### PROBLEM REQUIREMENTS
Would you restate all the data that follows, word for word?

### RECORDS TO PROCESS
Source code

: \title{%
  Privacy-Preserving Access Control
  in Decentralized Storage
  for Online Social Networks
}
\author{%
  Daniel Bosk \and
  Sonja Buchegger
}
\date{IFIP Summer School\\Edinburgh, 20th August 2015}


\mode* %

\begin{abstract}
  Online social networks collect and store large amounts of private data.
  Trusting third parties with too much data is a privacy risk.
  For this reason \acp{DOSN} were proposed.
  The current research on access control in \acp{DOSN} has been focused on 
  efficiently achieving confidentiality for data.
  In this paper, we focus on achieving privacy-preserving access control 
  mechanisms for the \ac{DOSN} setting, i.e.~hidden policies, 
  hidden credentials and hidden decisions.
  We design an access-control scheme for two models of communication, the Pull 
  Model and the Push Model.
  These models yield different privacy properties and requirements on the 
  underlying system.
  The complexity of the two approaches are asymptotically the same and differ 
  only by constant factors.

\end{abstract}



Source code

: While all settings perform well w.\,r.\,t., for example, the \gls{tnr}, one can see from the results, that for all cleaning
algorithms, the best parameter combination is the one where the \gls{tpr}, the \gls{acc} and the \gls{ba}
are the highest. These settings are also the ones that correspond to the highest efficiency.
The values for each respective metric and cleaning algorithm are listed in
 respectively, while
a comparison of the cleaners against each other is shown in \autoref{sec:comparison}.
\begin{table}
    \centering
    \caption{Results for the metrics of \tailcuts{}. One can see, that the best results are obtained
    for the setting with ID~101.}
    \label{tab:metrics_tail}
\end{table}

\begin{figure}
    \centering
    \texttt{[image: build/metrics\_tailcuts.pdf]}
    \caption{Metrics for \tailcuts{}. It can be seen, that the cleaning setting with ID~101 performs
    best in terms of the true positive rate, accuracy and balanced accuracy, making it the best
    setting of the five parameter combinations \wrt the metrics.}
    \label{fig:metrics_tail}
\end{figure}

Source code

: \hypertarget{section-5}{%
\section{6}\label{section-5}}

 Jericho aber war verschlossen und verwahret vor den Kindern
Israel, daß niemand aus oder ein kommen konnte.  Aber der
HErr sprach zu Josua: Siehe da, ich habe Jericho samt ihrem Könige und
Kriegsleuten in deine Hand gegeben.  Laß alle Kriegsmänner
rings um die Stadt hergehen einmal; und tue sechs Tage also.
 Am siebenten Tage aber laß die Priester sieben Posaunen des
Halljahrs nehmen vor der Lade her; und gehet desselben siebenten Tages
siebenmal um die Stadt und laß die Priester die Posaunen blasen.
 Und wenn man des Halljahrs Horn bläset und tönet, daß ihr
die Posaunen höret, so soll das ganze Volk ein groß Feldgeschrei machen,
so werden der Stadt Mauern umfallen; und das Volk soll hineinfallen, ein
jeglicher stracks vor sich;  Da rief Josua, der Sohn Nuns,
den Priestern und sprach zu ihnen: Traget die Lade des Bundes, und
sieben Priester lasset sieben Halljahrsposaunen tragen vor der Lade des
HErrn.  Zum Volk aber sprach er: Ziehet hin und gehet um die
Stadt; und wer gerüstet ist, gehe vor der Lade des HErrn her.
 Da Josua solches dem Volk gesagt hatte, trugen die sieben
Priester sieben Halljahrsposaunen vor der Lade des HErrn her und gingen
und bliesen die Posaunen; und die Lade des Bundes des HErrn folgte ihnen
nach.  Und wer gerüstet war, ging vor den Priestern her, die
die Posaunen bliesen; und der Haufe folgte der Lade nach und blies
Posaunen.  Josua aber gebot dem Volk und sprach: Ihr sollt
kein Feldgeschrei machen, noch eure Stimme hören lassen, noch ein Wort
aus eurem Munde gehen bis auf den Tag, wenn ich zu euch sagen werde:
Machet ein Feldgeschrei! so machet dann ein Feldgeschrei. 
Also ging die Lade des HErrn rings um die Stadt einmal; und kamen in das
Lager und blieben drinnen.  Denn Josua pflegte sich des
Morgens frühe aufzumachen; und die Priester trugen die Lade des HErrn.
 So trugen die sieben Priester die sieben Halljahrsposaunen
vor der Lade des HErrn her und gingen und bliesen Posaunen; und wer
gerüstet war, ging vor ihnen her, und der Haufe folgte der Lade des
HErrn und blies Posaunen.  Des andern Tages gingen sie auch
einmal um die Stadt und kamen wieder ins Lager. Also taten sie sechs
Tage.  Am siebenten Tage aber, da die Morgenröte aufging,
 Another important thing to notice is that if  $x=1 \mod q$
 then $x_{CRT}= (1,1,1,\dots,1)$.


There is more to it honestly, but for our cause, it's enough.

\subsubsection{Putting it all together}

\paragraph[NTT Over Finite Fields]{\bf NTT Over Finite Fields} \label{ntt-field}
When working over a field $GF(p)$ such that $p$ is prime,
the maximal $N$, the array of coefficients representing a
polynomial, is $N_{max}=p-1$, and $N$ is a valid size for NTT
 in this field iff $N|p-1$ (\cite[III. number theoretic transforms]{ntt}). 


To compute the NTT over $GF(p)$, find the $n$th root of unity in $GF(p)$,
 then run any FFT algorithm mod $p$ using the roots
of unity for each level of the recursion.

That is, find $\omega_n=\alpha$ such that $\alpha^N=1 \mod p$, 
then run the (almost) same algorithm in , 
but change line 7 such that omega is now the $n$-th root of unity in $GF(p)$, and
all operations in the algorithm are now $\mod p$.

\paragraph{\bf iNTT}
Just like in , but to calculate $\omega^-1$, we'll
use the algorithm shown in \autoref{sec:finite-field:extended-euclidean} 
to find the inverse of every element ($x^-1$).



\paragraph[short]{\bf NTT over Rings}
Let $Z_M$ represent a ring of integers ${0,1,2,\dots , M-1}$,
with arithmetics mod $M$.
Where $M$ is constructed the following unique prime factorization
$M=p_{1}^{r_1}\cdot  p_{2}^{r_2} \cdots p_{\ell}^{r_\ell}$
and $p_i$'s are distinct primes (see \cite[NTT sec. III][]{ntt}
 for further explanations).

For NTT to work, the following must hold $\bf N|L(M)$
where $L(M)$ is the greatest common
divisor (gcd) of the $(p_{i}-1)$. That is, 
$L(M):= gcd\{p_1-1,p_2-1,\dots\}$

### WRITTEN ANSWER
Source code

: \title{%
  Privacy-Preserving Access Control
  in Decentralized Storage
  for Online Social Networks
}
\author{%
  Daniel Bosk \and
  Sonja Buchegger
}
\date{IFIP Summer School\\Edinburgh, 20th August 2015}


\mode* %

\begin{abstract}
  Online social networks collect and store large amounts of private data.
  Trusting third parties with too much data is a privacy risk.
  For this reason \acp{DOSN} were proposed.
  The current research on access control in \acp{DOSN} has been focused on 
  efficiently achieving confidentiality for data.
  In this paper, we focus on achieving privacy-preserving access control 
  mechanisms for the \ac{DOSN} setting, i.e.~hidden policies, 
  hidden credentials and hidden decisions.
  We design an access-control scheme for two models of communication, the Pull 
  Model and the Push Model.
  These models yield different privacy properties and requirements on the 
  underlying system.
  The complexity of the two approaches are asymptotically the same and differ 
  only by constant factors.

\end{abstract}



Source code

: While all settings perform well w.\,r.\,t., for example, the \gls{tnr}, one can see from the results, that for all cleaning
algorithms, the best parameter combination is the one where the \gls{tpr}, the \gls{acc} and the \gls{ba}
are the highest. These settings are also the ones that correspond to the highest efficiency.
The values for each respective metric and cleaning algorithm are listed in
 respectively, while
a comparison of the cleaners against each other is shown in \autoref{sec:comparison}.
\begin{table}
    \centering
    \caption{Results for the metrics of \tailcuts{}. One can see, that the best results are obtained
    for the setting with ID~101.}
    \label{tab:metrics_tail}
\end{table}

\begin{figure}
    \centering
    \texttt{[image: build/metrics\_tailcuts.pdf]}
    \caption{Metrics for \tailcuts{}. It can be seen, that the cleaning setting with ID~101 performs
    best in terms of the true positive rate, accuracy and balanced accuracy, making it the best
    setting of the five parameter combinations \wrt the metrics.}
    \label{fig:metrics_tail}
\end{figure}

Source code

: \hypertarget{section-5}{%
\section{6}\label{section-5}}

 Jericho aber war verschlossen und verwahret vor den Kindern
Israel, daß niemand aus oder ein kommen konnte.  Aber der
HErr sprach zu Josua: Siehe da, ich habe Jericho samt ihrem Könige und
Kriegsleuten in deine Hand gegeben.  Laß alle Kriegsmänner
rings um die Stadt hergehen einmal; und tue sechs Tage also.
 Am siebenten Tage aber laß die Priester sieben Posaunen des
Halljahrs nehmen vor der Lade her; und gehet desselben siebenten Tages
siebenmal um die Stadt und laß die Priester die Posaunen blasen.
 Und wenn man des Halljahrs Horn bläset und tönet, daß ihr
die Posaunen höret, so soll das ganze Volk ein groß Feldgeschrei machen,
so werden der Stadt Mauern umfallen; und das Volk soll hineinfallen, ein
jeglicher stracks vor sich;  Da rief Josua, der Sohn Nuns,
den Priestern und sprach zu ihnen: Traget die Lade des Bundes, und
sieben Priester lasset sieben Halljahrsposaunen tragen vor der Lade des
HErrn.  Zum Volk aber sprach er: Ziehet hin und gehet um die
Stadt; und wer gerüstet ist, gehe vor der Lade des HErrn her.
 Da Josua solches dem Volk gesagt hatte, trugen die sieben
Priester sieben Halljahrsposaunen vor der Lade des HErrn her und gingen
und bliesen die Posaunen; und die Lade des Bundes des HErrn folgte ihnen
nach.  Und wer gerüstet war, ging vor den Priestern her, die
die Posaunen bliesen; und der Haufe folgte der Lade nach und blies
Posaunen.  Josua aber gebot dem Volk und sprach: Ihr sollt
kein Feldgeschrei machen, noch eure Stimme hören lassen, noch ein Wort
aus eurem Munde gehen bis auf den Tag, wenn ich zu euch sagen werde:
Machet ein Feldgeschrei! so machet dann ein Feldgeschrei. 
Also ging die Lade des HErrn rings um die Stadt einmal; und kamen in das
Lager und blieben drinnen.  Denn Josua pflegte sich des
Morgens frühe aufzumachen; und die Priester trugen die Lade des HErrn.
 So trugen die sieben Priester die sieben Halljahrsposaunen
vor der Lade des HErrn her und gingen und bliesen Posaunen; und wer
gerüstet war, ging vor ihnen her, und der Haufe folgte der Lade des
HErrn und blies Posaunen.  Des andern Tages gingen sie auch
einmal um die Stadt und kamen wieder ins Lager. Also taten sie sechs
Tage.  Am siebenten Tage aber, da die Morgenröte aufging,
 Another important thing to notice is that if  $x=1 \mod q$
 then $x_{CRT}= (1,1,1,\dots,1)$.


There is more to it honestly, but for our cause, it's enough.

\subsubsection{Putting it all together}

\paragraph[NTT Over Finite Fields]{\bf NTT Over Finite Fields} \label{ntt-field}
When working over a field $GF(p)$ such that $p$ is prime,
the maximal $N$, the array of coefficients representing a
polynomial, is $N_{max}=p-1$, and $N$ is a valid size for NTT
 in this field iff $N|p-1$ (\cite[III. number theoretic transforms]{ntt}). 


To compute the NTT over $GF(p)$, find the $n$th root of unity in $GF(p)$,
 then run any FFT algorithm mod $p$ using the roots
of unity for each level of the recursion.

That is, find $\omega_n=\alpha$ such that $\alpha^N=1 \mod p$, 
then run the (almost) same algorithm in , 
but change line 7 such that omega is now the $n$-th root of unity in $GF(p)$, and
all operations in the algorithm are now $\mod p$.

\paragraph{\bf iNTT}
Just like in , but to calculate $\omega^-1$, we'll
use the algorithm shown in \autoref{sec:finite-field:extended-euclidean} 
to find the inverse of every element ($x^-1$).



\paragraph[short]{\bf NTT over Rings}
Let $Z_M$ represent a ring of integers ${0,1,2,\dots , M-1}$,
with arithmetics mod $M$.
Where $M$ is constructed the following unique prime factorization
$M=p_{1}^{r_1}\cdot  p_{2}^{r_2} \cdots p_{\ell}^{r_\ell}$
and $p_i$'s are distinct primes (see \cite[NTT sec. III][]{ntt}
 for further explanations).

For NTT to work, the following must hold $\bf N|L(M)$
where $L(M)$ is the greatest common
divisor (gcd) of the $(p_{i}-1)$. That is, 
$L(M):= gcd\{p_1-1,p_2-1,\dots\}$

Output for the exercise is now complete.